ASSIGNMENT:
Copy all records precisely, apart from the pictures.

[[ INPUT DATA open ]]

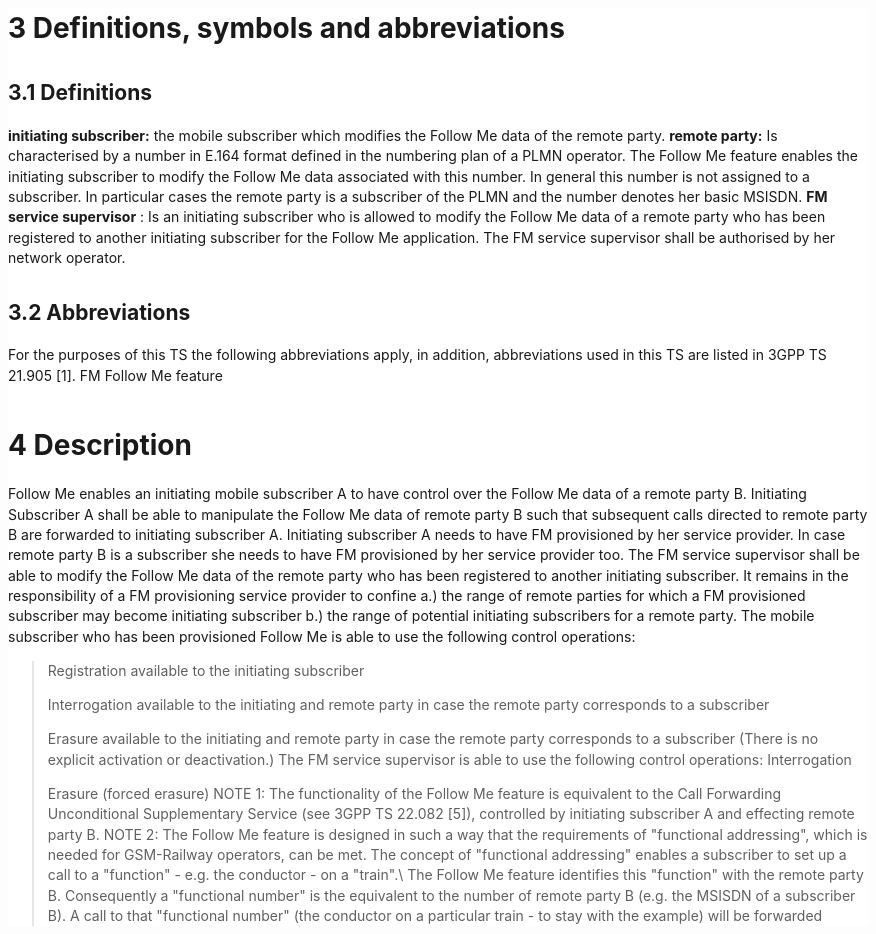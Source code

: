 # 3 Definitions, symbols and abbreviations
## 3.1 Definitions
**initiating subscriber:** the mobile subscriber which modifies the Follow Me
data of the remote party.
**remote party:** Is characterised by a number in E.164 format defined in the
numbering plan of a PLMN operator. The Follow Me feature enables the
initiating subscriber to modify the Follow Me data associated with this
number. In general this number is not assigned to a subscriber. In particular
cases the remote party is a subscriber of the PLMN and the number denotes her
basic MSISDN.
**FM service supervisor** : Is an initiating subscriber who is allowed to
modify the Follow Me data of a remote party who has been registered to another
initiating subscriber for the Follow Me application. The FM service supervisor
shall be authorised by her network operator.
## 3.2 Abbreviations
For the purposes of this TS the following abbreviations apply, in addition,
abbreviations used in this TS are listed in 3GPP TS 21.905 [1].
FM Follow Me feature
# 4 Description
Follow Me enables an initiating mobile subscriber A to have control over the
Follow Me data of a remote party B. Initiating Subscriber A shall be able to
manipulate the Follow Me data of remote party B such that subsequent calls
directed to remote party B are forwarded to initiating subscriber A.
Initiating subscriber A needs to have FM provisioned by her service provider.
In case remote party B is a subscriber she needs to have FM provisioned by her
service provider too.
The FM service supervisor shall be able to modify the Follow Me data of the
remote party who has been registered to another initiating subscriber.
It remains in the responsibility of a FM provisioning service provider to
confine
a.) the range of remote parties for which a FM provisioned subscriber may
become initiating subscriber
b.) the range of potential initiating subscribers for a remote party.
The mobile subscriber who has been provisioned Follow Me is able to use the
following control operations:
> Registration available to the initiating subscriber
>
> Interrogation available to the initiating and remote party in case the
> remote party corresponds to a subscriber
>
> Erasure available to the initiating and remote party in case the remote
> party corresponds to a subscriber
(There is no explicit activation or deactivation.)
The FM service supervisor is able to use the following control operations:
> Interrogation
>
> Erasure (forced erasure)
NOTE 1: The functionality of the Follow Me feature is equivalent to the Call
Forwarding Unconditional Supplementary Service (see 3GPP TS 22.082 [5]),
controlled by initiating subscriber A and effecting remote party B.
NOTE 2: The Follow Me feature is designed in such a way that the requirements
of \"functional addressing\", which is needed for GSM-Railway operators, can
be met. The concept of \"functional addressing\" enables a subscriber to set
up a call to a \"function\" - e.g. the conductor - on a \"train\".\ The Follow
Me feature identifies this \"function\" with the remote party B. Consequently
a \"functional number\" is the equivalent to the number of remote party B
(e.g. the MSISDN of a subscriber B). A call to that \"functional number\" (the
conductor on a particular train - to stay with the example) will be forwarded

[[ INPUT DATA closed ]]

SOLUTION BELOW:
Source code

: # 3 Definitions, symbols and abbreviations
## 3.1 Definitions
**initiating subscriber:** the mobile subscriber which modifies the Follow Me
data of the remote party.
**remote party:** Is characterised by a number in E.164 format defined in the
numbering plan of a PLMN operator. The Follow Me feature enables the
initiating subscriber to modify the Follow Me data associated with this
number. In general this number is not assigned to a subscriber. In particular
cases the remote party is a subscriber of the PLMN and the number denotes her
basic MSISDN.
**FM service supervisor** : Is an initiating subscriber who is allowed to
modify the Follow Me data of a remote party who has been registered to another
initiating subscriber for the Follow Me application. The FM service supervisor
shall be authorised by her network operator.
## 3.2 Abbreviations
For the purposes of this TS the following abbreviations apply, in addition,
abbreviations used in this TS are listed in 3GPP TS 21.905 [1].
FM Follow Me feature
# 4 Description
Follow Me enables an initiating mobile subscriber A to have control over the
Follow Me data of a remote party B. Initiating Subscriber A shall be able to
manipulate the Follow Me data of remote party B such that subsequent calls
directed to remote party B are forwarded to initiating subscriber A.
Initiating subscriber A needs to have FM provisioned by her service provider.
In case remote party B is a subscriber she needs to have FM provisioned by her
service provider too.
The FM service supervisor shall be able to modify the Follow Me data of the
remote party who has been registered to another initiating subscriber.
It remains in the responsibility of a FM provisioning service provider to
confine
a.) the range of remote parties for which a FM provisioned subscriber may
become initiating subscriber
b.) the range of potential initiating subscribers for a remote party.
The mobile subscriber who has been provisioned Follow Me is able to use the
following control operations:
> Registration available to the initiating subscriber
>
> Interrogation available to the initiating and remote party in case the
> remote party corresponds to a subscriber
>
> Erasure available to the initiating and remote party in case the remote
> party corresponds to a subscriber
(There is no explicit activation or deactivation.)
The FM service supervisor is able to use the following control operations:
> Interrogation
>
> Erasure (forced erasure)
NOTE 1: The functionality of the Follow Me feature is equivalent to the Call
Forwarding Unconditional Supplementary Service (see 3GPP TS 22.082 [5]),
controlled by initiating subscriber A and effecting remote party B.
NOTE 2: The Follow Me feature is designed in such a way that the requirements
of \"functional addressing\", which is needed for GSM-Railway operators, can
be met. The concept of \"functional addressing\" enables a subscriber to set
up a call to a \"function\" - e.g. the conductor - on a \"train\".\ The Follow
Me feature identifies this \"function\" with the remote party B. Consequently
a \"functional number\" is the equivalent to the number of remote party B
(e.g. the MSISDN of a subscriber B). A call to that \"functional number\" (the
conductor on a particular train - to stay with the example) will be forwarded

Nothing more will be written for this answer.